Exercise brief »
Could you reproduce the lines below from the one with "A situação muda" through the one with "A Mediana do"? Keep both ends and add nothing.

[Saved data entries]
☆ ☆ ☆ ☆ ☆ ☆ ☆

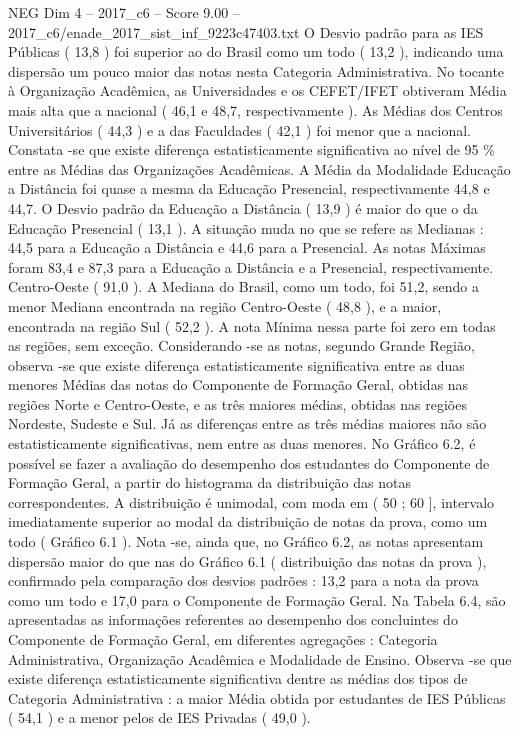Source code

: \begin{textsample}{NEG Dim 4 – 2017\_c6 – Score 9.00 – 2017\_c6/enade\_2017\_sist\_inf\_9223c47403.txt}
O Desvio padrão para as IES Públicas ( 13,8 ) foi superior ao do Brasil como um todo ( 13,2 ), indicando uma dispersão um pouco maior das notas nesta Categoria Administrativa.
No tocante à Organização Acadêmica, as Universidades e os CEFET/IFET obtiveram Média mais alta que a nacional ( 46,1 e 48,7, respectivamente ).
As Médias dos Centros Universitários ( 44,3 ) e a das Faculdades ( 42,1 ) foi menor que a nacional.
Constata -se que existe diferença estatisticamente significativa ao nível de 95 \% entre as Médias das Organizações Acadêmicas.
A Média da Modalidade Educação a Distância foi quase a mesma da Educação Presencial, respectivamente 44,8 e 44,7.
O Desvio padrão da Educação a Distância ( 13,9 ) é maior do que o da Educação Presencial ( 13,1 ).
A situação muda no que se refere as Medianas : 44,5 para a Educação a Distância e 44,6 para a Presencial.
As notas Máximas foram 83,4 e 87,3 para a Educação a Distância e a Presencial, respectivamente.
Centro-Oeste ( 91,0 ).
A Mediana do Brasil, como um todo, foi 51,2, sendo a menor Mediana encontrada na região Centro-Oeste ( 48,8 ), e a maior, encontrada na região Sul ( 52,2 ).
A nota Mínima nessa parte foi zero em todas as regiões, sem exceção.
Considerando -se as notas, segundo Grande Região, observa -se que existe diferença estatisticamente significativa entre as duas menores Médias das notas do Componente de Formação Geral, obtidas nas regiões Norte e Centro-Oeste, e as três maiores médias, obtidas nas regiões Nordeste, Sudeste e Sul.
Já as diferenças entre as três médias maiores não são estatisticamente significativas, nem entre as duas menores.
No Gráfico 6.2, é possível se fazer a avaliação do desempenho dos estudantes do Componente de Formação Geral, a partir do histograma da distribuição das notas correspondentes.
A distribuição é unimodal, com moda em ( 50 ; 60 ], intervalo imediatamente superior ao modal da distribuição de notas da prova, como um todo ( Gráfico 6.1 ).
Nota -se, ainda que, no Gráfico 6.2, as notas apresentam dispersão maior do que nas do Gráfico 6.1 ( distribuição das notas da prova ), confirmado pela comparação dos desvios padrões : 13,2 para a nota da prova como um todo e 17,0 para o Componente de Formação Geral.
Na Tabela 6.4, são apresentadas as informações referentes ao desempenho dos concluintes do Componente de Formação Geral, em diferentes agregações : Categoria Administrativa, Organização Acadêmica e Modalidade de Ensino.
Observa -se que existe diferença estatisticamente significativa dentre as médias dos tipos de Categoria Administrativa : a maior Média obtida por estudantes de IES Públicas ( 54,1 ) e a menor pelos de IES Privadas ( 49,0 ).

\end{textsample}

☆ ☆ ☆ ☆ ☆ ☆ ☆

Output below »
A situação muda no que se refere as Medianas : 44,5 para a Educação a Distância e 44,6 para a Presencial.
As notas Máximas foram 83,4 e 87,3 para a Educação a Distância e a Presencial, respectivamente.
Centro-Oeste ( 91,0 ).
A Mediana do Brasil, como um todo, foi 51,2, sendo a menor Mediana encontrada na região Centro-Oeste ( 48,8 ), e a maior, encontrada na região Sul ( 52,2 ).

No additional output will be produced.